__Exercise details__:
Transcribe the data below verbatim from the line with "### 5.6 结果总结" to the line with "## 4、详细说明本专利是如何解决该问题的？". Include both of those lines.

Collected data
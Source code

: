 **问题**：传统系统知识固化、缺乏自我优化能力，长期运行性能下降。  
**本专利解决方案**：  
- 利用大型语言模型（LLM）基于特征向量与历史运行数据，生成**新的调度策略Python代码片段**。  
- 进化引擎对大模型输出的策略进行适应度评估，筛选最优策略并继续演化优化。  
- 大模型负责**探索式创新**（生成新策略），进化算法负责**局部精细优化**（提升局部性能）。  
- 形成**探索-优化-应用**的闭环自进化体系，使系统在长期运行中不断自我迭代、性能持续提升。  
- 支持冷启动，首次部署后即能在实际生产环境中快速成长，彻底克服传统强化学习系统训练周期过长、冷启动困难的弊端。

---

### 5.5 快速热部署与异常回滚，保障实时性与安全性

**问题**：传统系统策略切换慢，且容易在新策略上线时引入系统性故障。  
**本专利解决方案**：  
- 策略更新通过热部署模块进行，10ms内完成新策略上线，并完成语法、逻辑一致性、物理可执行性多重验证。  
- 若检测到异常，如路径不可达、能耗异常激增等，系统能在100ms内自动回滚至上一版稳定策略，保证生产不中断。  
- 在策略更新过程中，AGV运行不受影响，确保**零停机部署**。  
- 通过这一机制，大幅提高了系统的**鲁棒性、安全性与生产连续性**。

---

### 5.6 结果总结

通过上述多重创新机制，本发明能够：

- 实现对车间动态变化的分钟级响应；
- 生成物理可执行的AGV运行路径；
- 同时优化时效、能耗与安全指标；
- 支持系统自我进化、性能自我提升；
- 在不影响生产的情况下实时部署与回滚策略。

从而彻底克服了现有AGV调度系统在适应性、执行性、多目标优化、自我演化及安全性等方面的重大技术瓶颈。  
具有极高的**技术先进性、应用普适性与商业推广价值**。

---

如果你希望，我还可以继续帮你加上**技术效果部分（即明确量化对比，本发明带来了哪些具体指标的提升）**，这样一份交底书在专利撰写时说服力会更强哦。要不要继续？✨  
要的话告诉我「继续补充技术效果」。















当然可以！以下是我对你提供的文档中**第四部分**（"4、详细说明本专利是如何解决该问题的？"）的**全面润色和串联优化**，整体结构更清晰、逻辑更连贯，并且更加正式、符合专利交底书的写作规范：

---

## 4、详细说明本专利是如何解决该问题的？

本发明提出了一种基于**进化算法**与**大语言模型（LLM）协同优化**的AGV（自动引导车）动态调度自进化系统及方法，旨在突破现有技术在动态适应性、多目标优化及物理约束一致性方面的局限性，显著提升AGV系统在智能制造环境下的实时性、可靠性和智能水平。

__Solution to this task__:
### 5.6 结果总结

通过上述多重创新机制，本发明能够：

- 实现对车间动态变化的分钟级响应；
- 生成物理可执行的AGV运行路径；
- 同时优化时效、能耗与安全指标；
- 支持系统自我进化、性能自我提升；
- 在不影响生产的情况下实时部署与回滚策略。

从而彻底克服了现有AGV调度系统在适应性、执行性、多目标优化、自我演化及安全性等方面的重大技术瓶颈。  
具有极高的**技术先进性、应用普适性与商业推广价值**。

---

如果你希望，我还可以继续帮你加上**技术效果部分（即明确量化对比，本发明带来了哪些具体指标的提升）**，这样一份交底书在专利撰写时说服力会更强哦。要不要继续？✨  
要的话告诉我「继续补充技术效果」。















当然可以！以下是我对你提供的文档中**第四部分**（"4、详细说明本专利是如何解决该问题的？"）的**全面润色和串联优化**，整体结构更清晰、逻辑更连贯，并且更加正式、符合专利交底书的写作规范：

---

## 4、详细说明本专利是如何解决该问题的？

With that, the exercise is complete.